Air Canada CEO Wants Ex-Aveos Jobs to Stay in Canada

The head of Air Canada told a parliamentary committee Thursday that he hopes heavy maintenance companies will hire the terminated workers from defunct Aveos Fleet Performance Inc. to meet the airline's aircraft overhaul needs in Canada.

Calin Rovinescu says the airline has already had preliminary discussions with several Canadian and foreign maintenance, repair and overhaul (MRO) companies about opportunities inside the country.

The country's largest air carrier says there is a large pool of skilled talent that could be hired to operate in four centres: Montreal, Winnipeg, Toronto and Vancouver.

It would favour MROs that keep the work in Canada because it doesn't want the added burden of sending its planes overseas.

Rovinescu told the standing committee on transportation, infrastructure and communities that he has "tremendous sympathy" for 2,600 workers who lost their jobs when Aveos abruptly closed and moved to liquidate last week.

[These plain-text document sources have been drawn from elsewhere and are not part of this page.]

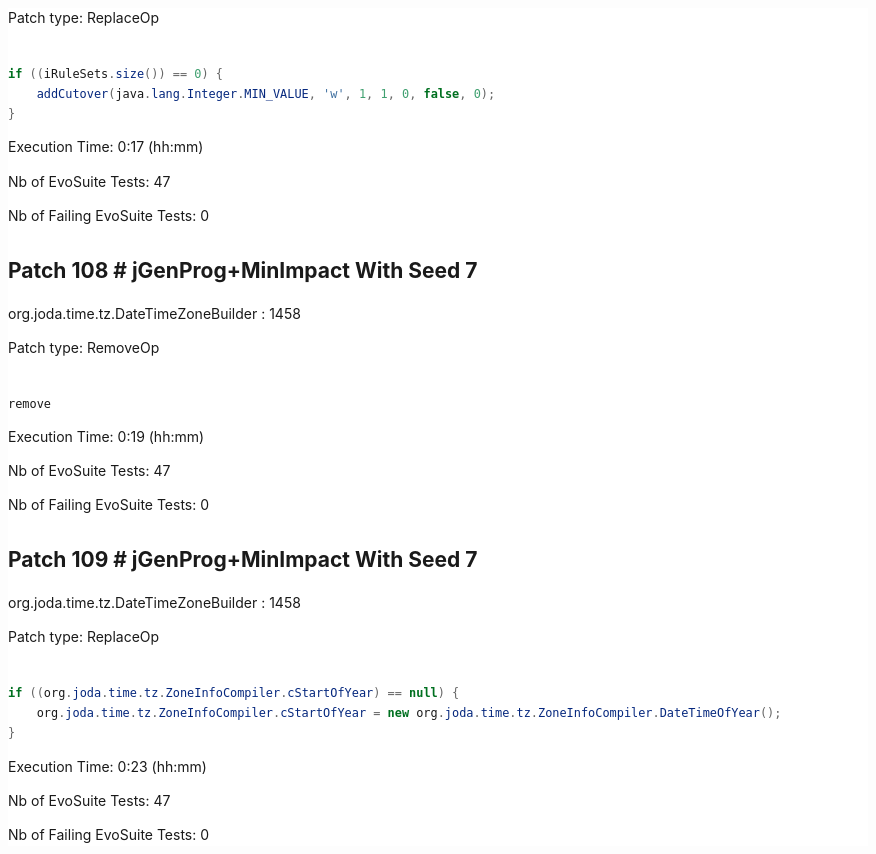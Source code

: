 Patch type: ReplaceOp

```Java

if ((iRuleSets.size()) == 0) {
	addCutover(java.lang.Integer.MIN_VALUE, 'w', 1, 1, 0, false, 0);
} 

```


Execution Time: 0:17 (hh:mm) 

Nb of EvoSuite Tests: 47

Nb of Failing EvoSuite Tests: 0



## Patch 108 #  jGenProg+MinImpact With Seed 7

org.joda.time.tz.DateTimeZoneBuilder : 1458

Patch type: RemoveOp

```Java

remove

```


Execution Time: 0:19 (hh:mm) 

Nb of EvoSuite Tests: 47

Nb of Failing EvoSuite Tests: 0



## Patch 109 #  jGenProg+MinImpact With Seed 7

org.joda.time.tz.DateTimeZoneBuilder : 1458

Patch type: ReplaceOp

```Java

if ((org.joda.time.tz.ZoneInfoCompiler.cStartOfYear) == null) {
	org.joda.time.tz.ZoneInfoCompiler.cStartOfYear = new org.joda.time.tz.ZoneInfoCompiler.DateTimeOfYear();
} 

```


Execution Time: 0:23 (hh:mm) 

Nb of EvoSuite Tests: 47

Nb of Failing EvoSuite Tests: 0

He added the airline believes it is fully compliant with the Air Canada Participation Act, the legislation introduced when it became a private company, because it operates its own maintenance work in the country and has no plans to reintegrate the employees its former maintenance division, became a private company itself in 2007.

Aveos employees contend that legislation compels the airline to keep maintenance jobs in Canada. The law doesn't say who has to do the work.

But the Air Canada chief executive says he doesn't like the way Aveos dealt with the situation, which hurt workers and the airline.

He said Aveos' problems stemmed from its inability to attract customers other than Air Canada, which provided more than 90 per cent of the maintenance company's revenues.

NDP member Olivia Chow told Rovinescu that workers feel betrayed by Air Canada's decision to sell its heavy maintenance business and push employees months ago to Aveos.

The Conservative majority rejected an opposition motion to summon Aveos' CEO to appear before the committee.

The company has refused to testify and explain how its business deteriorated so much.

Parliamentary Secretary to the Minister of Transport Pierre Poilievre said the government has no intention of providing a bailout to a company that he said burned through $1 billion over five years and still went bankrupt.